Home Heating Systems and Carbon Monoxide
Homeowners should be aware of the risks of carbon monoxide exposure caused by furnaces, fireplaces, and poorly-maintained chimneys.
What is Carbon Monoxide?
Carbon monoxide is an odorless, colorless gas that interferes with the delivery of oxygen in the blood to the rest of the body. Carbon monoxide is produced by the incomplete combustion of carbon-containing fuels including coal, wood, charcoal, natural gas, and fuel oil. It can be emitted by combustion sources such as unvented kerosene and gas space heaters, furnaces, wood stoves, gas stoves, fireplaces and water heaters, automobile exhaust from attached garages, and tobacco smoke.
Problems from carbon monoxide exposure can arise as a result of improper or inadequate installation, maintenance, or ventilation of furnaces, fireplaces, and chimneys.

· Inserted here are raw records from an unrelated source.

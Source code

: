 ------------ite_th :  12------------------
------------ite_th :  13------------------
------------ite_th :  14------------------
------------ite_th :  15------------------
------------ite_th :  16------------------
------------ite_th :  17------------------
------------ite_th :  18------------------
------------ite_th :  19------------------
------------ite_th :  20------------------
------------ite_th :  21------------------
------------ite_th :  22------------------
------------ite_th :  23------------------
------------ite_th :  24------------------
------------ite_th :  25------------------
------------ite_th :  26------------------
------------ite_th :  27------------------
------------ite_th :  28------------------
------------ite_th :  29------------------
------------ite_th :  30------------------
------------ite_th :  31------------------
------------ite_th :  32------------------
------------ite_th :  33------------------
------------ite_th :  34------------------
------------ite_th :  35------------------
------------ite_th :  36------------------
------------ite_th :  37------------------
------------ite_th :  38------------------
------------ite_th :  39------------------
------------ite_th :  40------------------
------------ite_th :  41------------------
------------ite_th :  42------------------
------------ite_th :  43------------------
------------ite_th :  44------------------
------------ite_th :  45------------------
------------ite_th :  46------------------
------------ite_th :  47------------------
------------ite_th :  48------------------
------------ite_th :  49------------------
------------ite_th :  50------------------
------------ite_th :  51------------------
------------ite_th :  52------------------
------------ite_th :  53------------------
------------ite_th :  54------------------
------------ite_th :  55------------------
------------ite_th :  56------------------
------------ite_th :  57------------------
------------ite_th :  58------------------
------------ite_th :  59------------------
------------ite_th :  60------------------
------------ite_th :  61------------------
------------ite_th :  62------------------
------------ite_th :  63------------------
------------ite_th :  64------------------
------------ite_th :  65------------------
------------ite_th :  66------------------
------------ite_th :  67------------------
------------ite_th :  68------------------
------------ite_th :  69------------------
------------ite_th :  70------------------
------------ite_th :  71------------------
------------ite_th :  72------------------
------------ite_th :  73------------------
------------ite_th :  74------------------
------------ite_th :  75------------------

Carbon Monoxide Exposure: Symptoms and Health Risks
Exposure to carbon monoxide can impede coordination, worsen cardiovascular conditions, and produce fatigue, headache, weakness, confusion, disorientation, nausea, and dizziness. High levels of carbon monoxide exposure can result in death.

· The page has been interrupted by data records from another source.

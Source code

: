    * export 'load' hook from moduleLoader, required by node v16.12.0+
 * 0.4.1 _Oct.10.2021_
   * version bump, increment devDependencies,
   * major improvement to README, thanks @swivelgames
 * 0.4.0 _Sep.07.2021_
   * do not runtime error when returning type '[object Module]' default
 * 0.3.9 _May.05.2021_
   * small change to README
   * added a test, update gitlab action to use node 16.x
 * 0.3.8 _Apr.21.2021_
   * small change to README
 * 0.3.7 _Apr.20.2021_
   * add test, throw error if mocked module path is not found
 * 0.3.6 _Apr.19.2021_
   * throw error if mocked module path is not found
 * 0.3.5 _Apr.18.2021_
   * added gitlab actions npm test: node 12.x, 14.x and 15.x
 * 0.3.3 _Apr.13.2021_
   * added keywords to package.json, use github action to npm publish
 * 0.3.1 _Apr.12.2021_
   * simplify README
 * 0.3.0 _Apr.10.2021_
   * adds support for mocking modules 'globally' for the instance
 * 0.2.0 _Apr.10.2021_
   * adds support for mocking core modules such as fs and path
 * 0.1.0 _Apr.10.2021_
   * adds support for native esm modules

Symptoms of carbon monoxide exposure are sometimes confused with the flu or food poisoning. Fetuses, infants, elderly, and people with heart and respiratory illnesses are particularly at high risk for the adverse health effects of carbon monoxide. An estimated 1,000 people die each year as a result of carbon monoxide poisoning and thousands of others end up in hospital emergency rooms.

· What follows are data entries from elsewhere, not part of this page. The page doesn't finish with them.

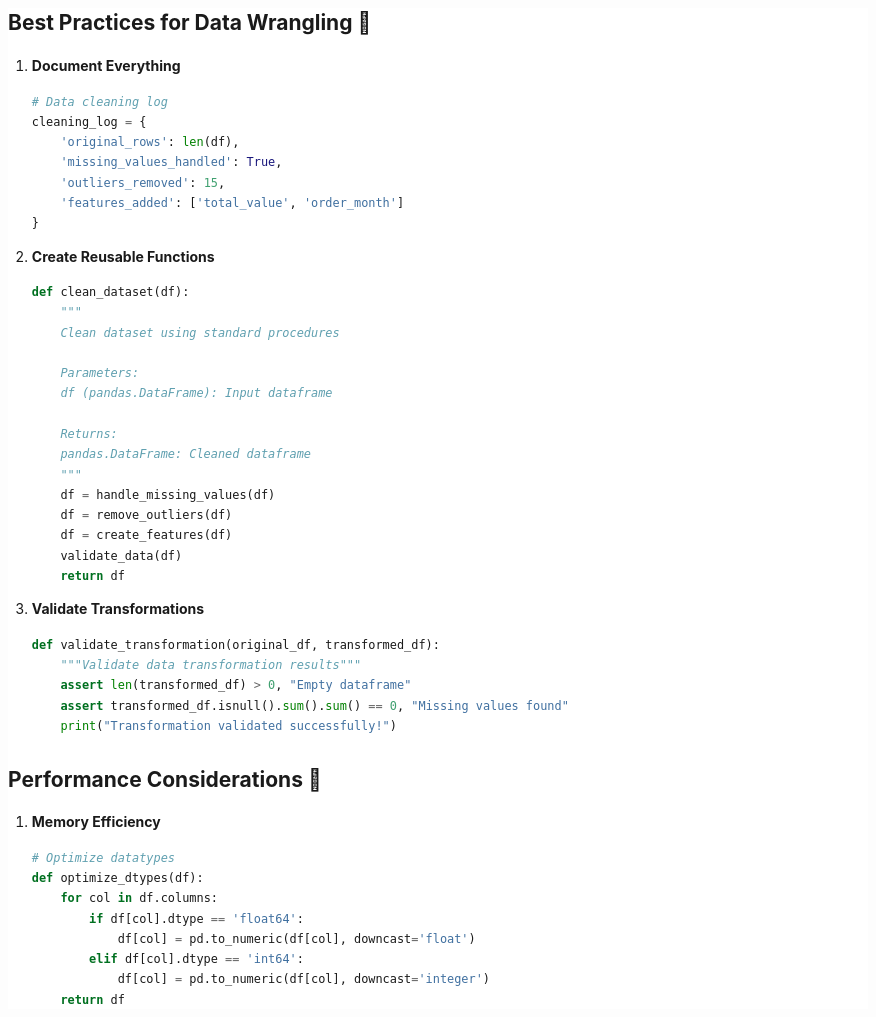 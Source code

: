 ## Best Practices for Data Wrangling 📝

1. **Document Everything**
   ```python
   # Data cleaning log
   cleaning_log = {
       'original_rows': len(df),
       'missing_values_handled': True,
       'outliers_removed': 15,
       'features_added': ['total_value', 'order_month']
   }
   ```

2. **Create Reusable Functions**
   ```python
   def clean_dataset(df):
       """
       Clean dataset using standard procedures
       
       Parameters:
       df (pandas.DataFrame): Input dataframe
       
       Returns:
       pandas.DataFrame: Cleaned dataframe
       """
       df = handle_missing_values(df)
       df = remove_outliers(df)
       df = create_features(df)
       validate_data(df)
       return df
   ```

3. **Validate Transformations**
   ```python
   def validate_transformation(original_df, transformed_df):
       """Validate data transformation results"""
       assert len(transformed_df) > 0, "Empty dataframe"
       assert transformed_df.isnull().sum().sum() == 0, "Missing values found"
       print("Transformation validated successfully!")
   ```

## Performance Considerations 🚀

1. **Memory Efficiency**
   ```python
   # Optimize datatypes
   def optimize_dtypes(df):
       for col in df.columns:
           if df[col].dtype == 'float64':
               df[col] = pd.to_numeric(df[col], downcast='float')
           elif df[col].dtype == 'int64':
               df[col] = pd.to_numeric(df[col], downcast='integer')
       return df
   ```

Taking Steps to Avoid Carbon Monoxide Exposure in the Home
Chimneys blocked by birds' or squirrels' nests can cause deadly carbon monoxide gas to enter a home. This danger can be lessened by having the chimney professionally cleaned each year. A carbon-monoxide alarm will provide added protection, but such alarms are not a replacement for proper use and maintenance of fuel-burning appliances. Proper placement of a carbon monoxide detector is important. Because victims of carbon monoxide poisoning will slip deeper into unconsciousness as their condition worsens, a loud alarm is necessary to wake them. Additional detectors on every level and in every bedroom of a home provide extra protection. Homeowners should not install carbon monoxide detectors directly above or beside fuel-burning appliances, as appliances may emit a small amount of carbon monoxide upon start-up. A detector should not be placed within fifteen feet of heating or cooking appliances or in or near very humid areas such as bathrooms. Carbon monoxide rises with warmer air temperatures and so mounting the device on or near the ceiling is often recommended.